La grandeur de ce film tient au fait qu’il ne tente pas de faire passer un "message" irénique sur le respect mutuel entre religions. A aucun moment ne nous est imposé un discours édifiant ; au contraire, le film montre qu’une telle entente, entre personnes de nationalités, de cultures et de religions différentes, ne peut être rendue possible que par des actes, et non par des mots. Et davantage par un engagement continu dans le quotidien que par une quelconque action d’éclat isolée. C’est ainsi que l’ensemble du film, jusqu’à l’enlèvement final, est scandé par  de courtes séquences qui présentent les tâches quotidiennes des moines, notamment le travail de la terre et les chants de prière, sans aucun enjeu narratif particulier, aucun commentaire superflu.

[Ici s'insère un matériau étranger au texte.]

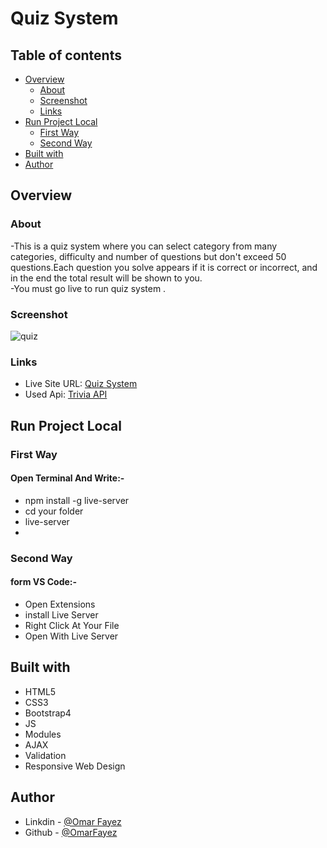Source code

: # Quiz System

## Table of contents

- [Overview](#overview)
  - [About](#About)
  - [Screenshot](#screenshot)
  - [Links](#links)
- [Run Project Local](#Run-Project-Local)
  - [First Way](#First-Way)
  - [Second Way](#Second-Way)
- [Built with](#built-with)
- [Author](#author)
## Overview

### About

-This is a quiz system where you can select category from many categories, difficulty and number of questions but don't exceed 50 questions.Each question you solve appears if it is correct or incorrect, and in the end the total result will be shown to you.<br>
-You must go live to run quiz system .

### Screenshot

![quiz](https://im.ezgif.com/tmp/ezgif-1-c853ad8cb30e.gif)

### Links

- Live Site URL: [Quiz System](https://github.com/OmarFayez/08.Quiz-System)
- Used Api: [Trivia API](https://opentdb.com/api_config.php)

## Run Project Local

### First Way
#### Open Terminal And Write:-
- npm install -g live-server
- cd your folder
- live-server 
- 
### Second Way
#### form VS Code:-
- Open Extensions
- install Live Server
- Right Click At Your File 
- Open With Live Server

## Built with

- HTML5
- CSS3
- Bootstrap4
- JS
- Modules
- AJAX
- Validation
- Responsive Web Design

## Author

- Linkdin - [@Omar Fayez](https://www.linkedin.com/in/fayez-95/)
- Github - [@OmarFayez](https://github.com/OmarFayez)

La parole trouve en effet dans le film une puissance singulière, précisément parce qu’elle n’est pas gaspillée. Ainsi, lors de la confrontation entre le responsable du monastère (Lambert Wilson) et le chef d’une bande d’islamistes (Farid Larbi), la sobriété de la mise en scène (une série de champs – contrechamps en plans rapprochés) donne tout son poids à la citation du Coran qu’ils se "partagent", chacun en récitant une moitié dans sa langue.

Les longs discours, quant à eux, sont réservés aux représentants de l’autorité : on notera celui du commissaire enjoignant aux moines de partir, car il résume remarquablement toutes les facettes de la tragédie algérienne contemporaine, des conséquences de la colonisation à l’immaturité politique du pays qui en découle. Prenant le parti de suivre constamment les moines, le film fait intervenir chacune des parties en présence auxquelles ces derniers sont confrontés : les habitants du village, les forces de police, les terroristes et milices armées. A partir de quelques séquences très sobres, il fournit ainsi une vue remarquablement complète de la complexité de la situation en Algérie. 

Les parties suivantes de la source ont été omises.